*What is being asked*
After locating the line that contains "### Scene 4: Lanihuli - Sacred Gardens" in the records below, write out exactly that line and each line after it through the one that contains "(Repeating message: Kōkua, providing", and nothing else.

————

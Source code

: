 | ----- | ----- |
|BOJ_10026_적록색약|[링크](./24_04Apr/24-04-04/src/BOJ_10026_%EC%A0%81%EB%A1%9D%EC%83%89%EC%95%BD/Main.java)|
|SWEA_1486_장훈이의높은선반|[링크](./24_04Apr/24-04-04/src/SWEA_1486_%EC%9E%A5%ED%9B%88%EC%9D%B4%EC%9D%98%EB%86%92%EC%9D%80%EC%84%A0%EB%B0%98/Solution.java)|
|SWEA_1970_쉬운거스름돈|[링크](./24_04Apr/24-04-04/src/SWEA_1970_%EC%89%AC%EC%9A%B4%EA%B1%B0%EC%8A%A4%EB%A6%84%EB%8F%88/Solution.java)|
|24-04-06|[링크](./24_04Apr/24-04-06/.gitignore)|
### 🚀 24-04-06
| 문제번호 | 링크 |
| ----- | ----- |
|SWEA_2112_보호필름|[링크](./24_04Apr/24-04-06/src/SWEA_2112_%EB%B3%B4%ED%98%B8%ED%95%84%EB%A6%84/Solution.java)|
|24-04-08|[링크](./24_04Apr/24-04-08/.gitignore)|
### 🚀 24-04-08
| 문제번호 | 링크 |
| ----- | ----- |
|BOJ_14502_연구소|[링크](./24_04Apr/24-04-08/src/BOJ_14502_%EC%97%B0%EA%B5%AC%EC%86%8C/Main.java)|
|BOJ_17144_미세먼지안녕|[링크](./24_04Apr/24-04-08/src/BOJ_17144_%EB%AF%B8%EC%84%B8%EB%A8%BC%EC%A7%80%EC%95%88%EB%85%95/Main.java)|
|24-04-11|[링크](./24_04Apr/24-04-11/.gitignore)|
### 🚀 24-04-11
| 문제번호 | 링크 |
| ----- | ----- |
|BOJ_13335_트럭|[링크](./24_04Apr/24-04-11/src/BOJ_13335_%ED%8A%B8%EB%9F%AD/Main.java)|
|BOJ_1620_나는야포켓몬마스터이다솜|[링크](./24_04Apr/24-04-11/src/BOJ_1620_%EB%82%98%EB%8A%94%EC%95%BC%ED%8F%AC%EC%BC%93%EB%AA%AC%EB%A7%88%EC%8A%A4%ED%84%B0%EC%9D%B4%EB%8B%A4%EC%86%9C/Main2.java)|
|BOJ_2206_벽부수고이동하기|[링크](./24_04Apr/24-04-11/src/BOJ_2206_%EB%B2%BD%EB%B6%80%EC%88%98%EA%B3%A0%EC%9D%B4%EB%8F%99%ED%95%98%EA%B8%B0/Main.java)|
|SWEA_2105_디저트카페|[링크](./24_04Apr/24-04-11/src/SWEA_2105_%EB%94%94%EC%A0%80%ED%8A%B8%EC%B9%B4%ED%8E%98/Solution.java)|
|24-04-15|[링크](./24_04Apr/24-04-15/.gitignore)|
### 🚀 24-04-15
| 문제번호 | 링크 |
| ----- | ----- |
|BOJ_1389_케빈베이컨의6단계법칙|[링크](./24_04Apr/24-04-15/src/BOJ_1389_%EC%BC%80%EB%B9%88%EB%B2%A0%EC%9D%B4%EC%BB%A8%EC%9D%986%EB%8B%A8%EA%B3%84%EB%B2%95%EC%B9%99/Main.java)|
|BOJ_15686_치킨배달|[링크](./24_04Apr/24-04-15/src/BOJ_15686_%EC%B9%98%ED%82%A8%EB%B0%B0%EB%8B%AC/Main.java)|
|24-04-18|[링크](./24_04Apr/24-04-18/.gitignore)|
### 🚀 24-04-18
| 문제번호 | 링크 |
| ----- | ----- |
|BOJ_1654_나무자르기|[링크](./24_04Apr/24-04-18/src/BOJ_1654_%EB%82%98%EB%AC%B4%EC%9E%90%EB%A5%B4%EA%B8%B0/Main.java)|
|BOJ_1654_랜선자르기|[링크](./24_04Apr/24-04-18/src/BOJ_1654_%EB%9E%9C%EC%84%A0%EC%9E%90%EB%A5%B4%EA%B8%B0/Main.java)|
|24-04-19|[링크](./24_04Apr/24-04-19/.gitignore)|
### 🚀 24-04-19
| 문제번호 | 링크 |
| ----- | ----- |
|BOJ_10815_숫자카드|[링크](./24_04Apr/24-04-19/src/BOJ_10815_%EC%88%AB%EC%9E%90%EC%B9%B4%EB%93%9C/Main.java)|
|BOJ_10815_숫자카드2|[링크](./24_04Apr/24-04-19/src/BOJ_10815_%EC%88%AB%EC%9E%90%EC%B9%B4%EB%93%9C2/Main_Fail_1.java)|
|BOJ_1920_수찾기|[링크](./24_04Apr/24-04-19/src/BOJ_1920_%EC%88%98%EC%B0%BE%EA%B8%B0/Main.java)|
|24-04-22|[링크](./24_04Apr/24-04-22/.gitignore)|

————

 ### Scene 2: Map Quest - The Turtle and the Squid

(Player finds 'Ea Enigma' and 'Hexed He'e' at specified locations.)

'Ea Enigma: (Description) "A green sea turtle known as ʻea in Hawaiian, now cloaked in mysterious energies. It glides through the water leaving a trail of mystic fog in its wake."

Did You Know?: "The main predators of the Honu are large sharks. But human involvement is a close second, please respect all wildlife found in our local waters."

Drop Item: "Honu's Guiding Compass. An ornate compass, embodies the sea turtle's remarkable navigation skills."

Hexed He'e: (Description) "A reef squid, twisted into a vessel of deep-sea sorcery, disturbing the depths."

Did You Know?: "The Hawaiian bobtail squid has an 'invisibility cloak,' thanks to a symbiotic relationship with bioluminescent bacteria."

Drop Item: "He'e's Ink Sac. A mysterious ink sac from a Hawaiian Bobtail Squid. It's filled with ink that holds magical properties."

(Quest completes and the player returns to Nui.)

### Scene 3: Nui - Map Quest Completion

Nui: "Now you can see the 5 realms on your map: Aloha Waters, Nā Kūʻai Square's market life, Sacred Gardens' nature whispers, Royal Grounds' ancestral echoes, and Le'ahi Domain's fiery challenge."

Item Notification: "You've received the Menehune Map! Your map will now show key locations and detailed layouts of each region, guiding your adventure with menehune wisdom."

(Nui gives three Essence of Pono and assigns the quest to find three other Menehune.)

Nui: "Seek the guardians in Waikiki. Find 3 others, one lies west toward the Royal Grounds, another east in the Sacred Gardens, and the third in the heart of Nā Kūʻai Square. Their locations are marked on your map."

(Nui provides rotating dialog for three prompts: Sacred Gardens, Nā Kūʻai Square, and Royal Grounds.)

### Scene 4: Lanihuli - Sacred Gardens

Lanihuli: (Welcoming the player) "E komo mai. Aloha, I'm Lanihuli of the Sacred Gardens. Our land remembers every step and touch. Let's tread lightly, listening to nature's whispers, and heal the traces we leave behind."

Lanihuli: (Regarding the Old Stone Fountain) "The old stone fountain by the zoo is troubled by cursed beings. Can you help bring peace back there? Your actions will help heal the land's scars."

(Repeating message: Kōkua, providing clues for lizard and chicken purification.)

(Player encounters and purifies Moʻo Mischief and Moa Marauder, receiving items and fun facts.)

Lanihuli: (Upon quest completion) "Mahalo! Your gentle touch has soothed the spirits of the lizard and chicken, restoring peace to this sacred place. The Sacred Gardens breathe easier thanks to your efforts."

————

*Answer space*
### Scene 4: Lanihuli - Sacred Gardens

Lanihuli: (Welcoming the player) "E komo mai. Aloha, I'm Lanihuli of the Sacred Gardens. Our land remembers every step and touch. Let's tread lightly, listening to nature's whispers, and heal the traces we leave behind."

Lanihuli: (Regarding the Old Stone Fountain) "The old stone fountain by the zoo is troubled by cursed beings. Can you help bring peace back there? Your actions will help heal the land's scars."

(Repeating message: Kōkua, providing clues for lizard and chicken purification.)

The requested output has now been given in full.